- [Instructions to follow]:
Each line of the material below is to be given again exactly.

- [Entries shown]:
——————————

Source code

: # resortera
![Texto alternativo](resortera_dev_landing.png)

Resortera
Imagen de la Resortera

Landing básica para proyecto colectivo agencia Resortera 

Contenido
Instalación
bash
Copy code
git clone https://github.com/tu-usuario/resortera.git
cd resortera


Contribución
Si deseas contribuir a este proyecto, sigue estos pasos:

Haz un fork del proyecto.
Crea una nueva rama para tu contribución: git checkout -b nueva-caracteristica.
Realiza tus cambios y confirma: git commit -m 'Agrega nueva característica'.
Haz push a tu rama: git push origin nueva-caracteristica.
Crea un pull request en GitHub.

——————————

- [Task response]:
Source code

: # resortera
![Texto alternativo](resortera_dev_landing.png)

Resortera
Imagen de la Resortera

Landing básica para proyecto colectivo agencia Resortera 

Contenido
Instalación
bash
Copy code
git clone https://github.com/tu-usuario/resortera.git
cd resortera


Contribución
Si deseas contribuir a este proyecto, sigue estos pasos:

Haz un fork del proyecto.
Crea una nueva rama para tu contribución: git checkout -b nueva-caracteristica.
Realiza tus cambios y confirma: git commit -m 'Agrega nueva característica'.
Haz push a tu rama: git push origin nueva-caracteristica.
Crea un pull request en GitHub.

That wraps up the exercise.